Thursday, 2 June 2016: 10:40
Indigo Ballroom A (Hilton San Diego Bayfront)
Renewable energy such as wind and solar has grown exponentially resulting in a high demand for low-cost, modular and scalable energy storage. Redox Flow Batteries (RFBs) offer improved flexibility in energy capacity and power density for grid-scale energy as compared to NaS & Li-ion batteries which are currently in-use. In particular, H2-Br2 RFBs are known for their low-cost components such as electrolyte (HBr) and electrodes (Br-/Br2). However, the hydrogen electrode of H2-Br2 flow cells suffers from well-known stability issues as a result of halide adsorption on the catalyst surface and Pt dissolution. The shortcomings occur due to Br2 cross-over. Finding a catalyst that could overcome this would be a significant milestone in addressing energy needs. Northeastern University Center for Renewable Energy Technology (NUCRET) synthesized and tested several Pt & Ir nitride catalyst. These catalyst materials were screened for hydrogen evolution reaction and hydrogen oxidation reaction (HER-HOR) activity via a rotating disk electrode (RDE) cell. RDE studies of pure Ir/C and Pt/C catalysts showed that the Ir-component and Pt- component are active for both HER & HOR. However, Ir or Pt catalysts alone are not stable under stability testing conditions which involve high-voltage cycling or exposure to Br2. NUCRET successfully synthesized 40 wt% Pt-Ir-Nx/C sample that exhibited i0 well above the 0.6 A/ mg target. This Pt-Ir-Nx/C catalyst, along with commercial Pt-Ir/C and Pt/C, were also subjected to stability testing in 1M HBr with 1mM Br2 The Pt-Ir-N/C sample exhibited increased stability compared to the commercial Pt-Ir/C and Pt/C catalysts. Cyclic Voltammetry (CV) results suggest that the Pt-Ir-Nx/C sample suffered ~50% loss in HER/HOR activity (Figure 1 right). In addition, Pt-Ir-Nx/C sample lost about 30% of electrochemical active surface area (ECSA) (Figure 1 left), compared to 70% Pt-Ir/C and 100% Pt/C standard loss.
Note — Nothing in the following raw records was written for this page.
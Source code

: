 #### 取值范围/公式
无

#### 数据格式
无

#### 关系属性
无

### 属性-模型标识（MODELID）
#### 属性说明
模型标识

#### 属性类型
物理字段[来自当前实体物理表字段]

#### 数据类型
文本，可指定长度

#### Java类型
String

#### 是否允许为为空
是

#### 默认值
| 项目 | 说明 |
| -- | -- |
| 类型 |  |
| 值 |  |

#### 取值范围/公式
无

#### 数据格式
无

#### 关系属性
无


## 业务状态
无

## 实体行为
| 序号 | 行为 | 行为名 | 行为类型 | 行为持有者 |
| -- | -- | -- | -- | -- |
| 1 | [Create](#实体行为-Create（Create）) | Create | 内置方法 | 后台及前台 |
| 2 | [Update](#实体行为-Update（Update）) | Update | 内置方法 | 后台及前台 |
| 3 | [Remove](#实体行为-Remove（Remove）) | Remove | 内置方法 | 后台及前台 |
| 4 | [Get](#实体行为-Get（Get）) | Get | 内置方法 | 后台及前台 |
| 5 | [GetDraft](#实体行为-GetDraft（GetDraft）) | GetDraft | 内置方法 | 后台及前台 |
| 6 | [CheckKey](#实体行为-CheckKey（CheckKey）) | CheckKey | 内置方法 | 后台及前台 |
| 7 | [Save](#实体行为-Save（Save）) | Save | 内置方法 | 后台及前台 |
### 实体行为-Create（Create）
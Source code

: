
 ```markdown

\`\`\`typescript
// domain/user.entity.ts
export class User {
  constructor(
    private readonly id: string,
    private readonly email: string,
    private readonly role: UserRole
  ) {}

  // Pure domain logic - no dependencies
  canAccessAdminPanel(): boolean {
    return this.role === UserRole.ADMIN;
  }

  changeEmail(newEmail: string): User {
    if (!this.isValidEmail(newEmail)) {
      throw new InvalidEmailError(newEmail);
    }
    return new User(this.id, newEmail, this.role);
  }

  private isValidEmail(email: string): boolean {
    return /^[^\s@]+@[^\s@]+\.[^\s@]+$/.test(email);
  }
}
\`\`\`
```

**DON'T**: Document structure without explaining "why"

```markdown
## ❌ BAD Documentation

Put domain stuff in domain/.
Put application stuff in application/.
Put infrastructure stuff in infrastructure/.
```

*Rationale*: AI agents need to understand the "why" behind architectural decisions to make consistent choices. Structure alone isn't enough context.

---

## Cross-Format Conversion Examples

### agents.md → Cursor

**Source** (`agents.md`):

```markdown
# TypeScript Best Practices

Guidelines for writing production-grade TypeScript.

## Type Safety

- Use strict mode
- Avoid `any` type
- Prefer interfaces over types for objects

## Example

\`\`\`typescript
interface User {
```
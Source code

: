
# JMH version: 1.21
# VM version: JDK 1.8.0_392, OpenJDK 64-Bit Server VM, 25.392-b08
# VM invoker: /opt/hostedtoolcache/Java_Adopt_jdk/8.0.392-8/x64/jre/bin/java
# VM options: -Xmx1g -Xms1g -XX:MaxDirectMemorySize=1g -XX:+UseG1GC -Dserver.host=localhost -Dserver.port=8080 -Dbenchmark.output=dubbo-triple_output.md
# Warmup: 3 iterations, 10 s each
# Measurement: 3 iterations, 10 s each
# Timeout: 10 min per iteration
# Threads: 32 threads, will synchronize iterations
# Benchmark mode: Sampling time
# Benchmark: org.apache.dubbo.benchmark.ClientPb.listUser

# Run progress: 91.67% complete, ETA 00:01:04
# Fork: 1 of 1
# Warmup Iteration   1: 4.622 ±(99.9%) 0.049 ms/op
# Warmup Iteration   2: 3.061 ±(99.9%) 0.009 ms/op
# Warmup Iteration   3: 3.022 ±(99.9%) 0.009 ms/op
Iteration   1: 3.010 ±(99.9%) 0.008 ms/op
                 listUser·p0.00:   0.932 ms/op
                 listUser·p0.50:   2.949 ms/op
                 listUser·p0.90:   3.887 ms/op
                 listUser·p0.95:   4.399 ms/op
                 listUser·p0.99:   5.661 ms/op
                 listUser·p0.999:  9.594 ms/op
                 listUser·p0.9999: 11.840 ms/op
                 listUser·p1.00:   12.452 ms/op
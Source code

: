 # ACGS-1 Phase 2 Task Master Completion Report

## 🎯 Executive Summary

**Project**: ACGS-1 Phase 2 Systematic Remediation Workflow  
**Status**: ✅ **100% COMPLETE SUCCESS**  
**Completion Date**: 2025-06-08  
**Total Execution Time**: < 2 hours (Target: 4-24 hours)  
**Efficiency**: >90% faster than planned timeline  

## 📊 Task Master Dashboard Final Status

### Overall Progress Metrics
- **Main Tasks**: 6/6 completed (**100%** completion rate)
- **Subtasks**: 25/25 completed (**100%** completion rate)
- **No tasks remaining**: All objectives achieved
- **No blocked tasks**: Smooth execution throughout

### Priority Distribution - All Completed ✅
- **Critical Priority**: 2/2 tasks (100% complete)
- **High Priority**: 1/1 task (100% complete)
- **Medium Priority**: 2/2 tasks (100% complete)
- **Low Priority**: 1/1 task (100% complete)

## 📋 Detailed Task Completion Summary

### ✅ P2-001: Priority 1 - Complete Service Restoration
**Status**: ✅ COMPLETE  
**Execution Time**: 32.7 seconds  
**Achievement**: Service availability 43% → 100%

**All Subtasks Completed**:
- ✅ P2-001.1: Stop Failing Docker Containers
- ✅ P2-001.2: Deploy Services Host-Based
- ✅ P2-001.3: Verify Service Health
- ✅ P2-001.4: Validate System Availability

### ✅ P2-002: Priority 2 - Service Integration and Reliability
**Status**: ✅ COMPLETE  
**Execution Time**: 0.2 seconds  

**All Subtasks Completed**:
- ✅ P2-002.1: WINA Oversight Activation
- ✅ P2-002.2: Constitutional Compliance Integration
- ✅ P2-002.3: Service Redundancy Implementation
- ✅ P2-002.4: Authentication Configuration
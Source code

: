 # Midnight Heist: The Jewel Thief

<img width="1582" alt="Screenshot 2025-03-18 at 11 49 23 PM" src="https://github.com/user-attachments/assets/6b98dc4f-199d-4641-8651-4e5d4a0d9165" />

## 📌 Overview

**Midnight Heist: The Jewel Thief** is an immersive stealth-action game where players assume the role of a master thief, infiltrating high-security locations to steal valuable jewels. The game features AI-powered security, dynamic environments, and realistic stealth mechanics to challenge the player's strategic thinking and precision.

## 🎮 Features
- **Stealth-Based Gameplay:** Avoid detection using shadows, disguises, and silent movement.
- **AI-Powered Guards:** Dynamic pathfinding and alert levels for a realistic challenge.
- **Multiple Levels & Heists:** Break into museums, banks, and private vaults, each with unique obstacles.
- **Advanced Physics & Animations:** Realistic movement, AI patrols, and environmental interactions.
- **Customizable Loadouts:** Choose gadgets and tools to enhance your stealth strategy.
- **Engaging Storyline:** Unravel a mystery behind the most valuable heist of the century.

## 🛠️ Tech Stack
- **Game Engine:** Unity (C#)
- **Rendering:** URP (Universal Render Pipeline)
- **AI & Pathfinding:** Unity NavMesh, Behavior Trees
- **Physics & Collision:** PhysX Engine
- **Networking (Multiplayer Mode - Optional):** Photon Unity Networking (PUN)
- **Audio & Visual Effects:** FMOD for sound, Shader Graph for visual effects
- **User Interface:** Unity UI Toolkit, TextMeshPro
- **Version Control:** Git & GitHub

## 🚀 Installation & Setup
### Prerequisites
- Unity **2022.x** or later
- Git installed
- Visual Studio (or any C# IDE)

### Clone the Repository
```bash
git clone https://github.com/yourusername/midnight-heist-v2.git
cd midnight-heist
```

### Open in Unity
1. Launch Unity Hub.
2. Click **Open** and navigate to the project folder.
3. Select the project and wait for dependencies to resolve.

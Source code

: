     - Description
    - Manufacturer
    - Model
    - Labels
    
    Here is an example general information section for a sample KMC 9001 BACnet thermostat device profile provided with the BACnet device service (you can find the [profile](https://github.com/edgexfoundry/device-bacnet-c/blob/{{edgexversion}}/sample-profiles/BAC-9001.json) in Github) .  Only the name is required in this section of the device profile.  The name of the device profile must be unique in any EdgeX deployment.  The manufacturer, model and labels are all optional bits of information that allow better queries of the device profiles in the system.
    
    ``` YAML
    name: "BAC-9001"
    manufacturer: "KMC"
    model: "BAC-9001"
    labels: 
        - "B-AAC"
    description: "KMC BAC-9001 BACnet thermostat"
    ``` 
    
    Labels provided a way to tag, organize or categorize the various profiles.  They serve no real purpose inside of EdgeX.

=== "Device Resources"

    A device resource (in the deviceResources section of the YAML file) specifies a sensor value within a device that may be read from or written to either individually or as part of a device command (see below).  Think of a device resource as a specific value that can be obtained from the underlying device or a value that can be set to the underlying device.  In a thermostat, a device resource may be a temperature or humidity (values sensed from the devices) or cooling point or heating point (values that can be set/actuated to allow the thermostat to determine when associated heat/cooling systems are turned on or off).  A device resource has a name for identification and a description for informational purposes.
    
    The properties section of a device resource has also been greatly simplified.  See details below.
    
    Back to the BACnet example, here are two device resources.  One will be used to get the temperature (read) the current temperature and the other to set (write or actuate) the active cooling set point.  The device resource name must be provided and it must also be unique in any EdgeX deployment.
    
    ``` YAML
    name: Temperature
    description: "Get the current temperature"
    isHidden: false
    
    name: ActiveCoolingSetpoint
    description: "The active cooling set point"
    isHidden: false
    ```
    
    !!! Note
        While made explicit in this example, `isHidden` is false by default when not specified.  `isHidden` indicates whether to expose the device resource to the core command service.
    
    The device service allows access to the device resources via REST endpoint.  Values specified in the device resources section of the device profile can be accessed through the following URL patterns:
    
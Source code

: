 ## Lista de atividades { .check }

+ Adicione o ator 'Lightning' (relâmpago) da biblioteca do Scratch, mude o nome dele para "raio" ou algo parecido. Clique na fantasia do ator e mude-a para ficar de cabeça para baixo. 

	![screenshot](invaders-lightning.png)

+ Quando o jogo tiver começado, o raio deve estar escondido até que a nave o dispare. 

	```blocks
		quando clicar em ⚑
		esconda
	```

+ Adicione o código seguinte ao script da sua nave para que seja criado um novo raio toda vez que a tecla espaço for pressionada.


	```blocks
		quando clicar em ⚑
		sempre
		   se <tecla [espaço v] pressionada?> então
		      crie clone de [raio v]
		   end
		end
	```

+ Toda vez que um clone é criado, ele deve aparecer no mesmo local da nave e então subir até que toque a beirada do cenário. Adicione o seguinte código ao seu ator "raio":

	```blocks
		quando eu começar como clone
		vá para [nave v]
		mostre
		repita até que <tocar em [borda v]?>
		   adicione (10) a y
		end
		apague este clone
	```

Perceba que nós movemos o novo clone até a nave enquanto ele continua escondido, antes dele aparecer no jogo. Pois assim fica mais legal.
This presentation will attempt to analyze the results from the point of view of the effect of nitrogen functionalization as distinct from other factors such as particle size, etc. Use of in situ synchrotron XAS spectroscopy and Raman in conjunction with electrochemical data both from single cell as well as RDE will be presented.
Acknowledgement
The authors gratefully acknowledge the financial support from Arpa-e, Department of Energy under grant no DE-AR0000262, lead by TVN systems, Kansas.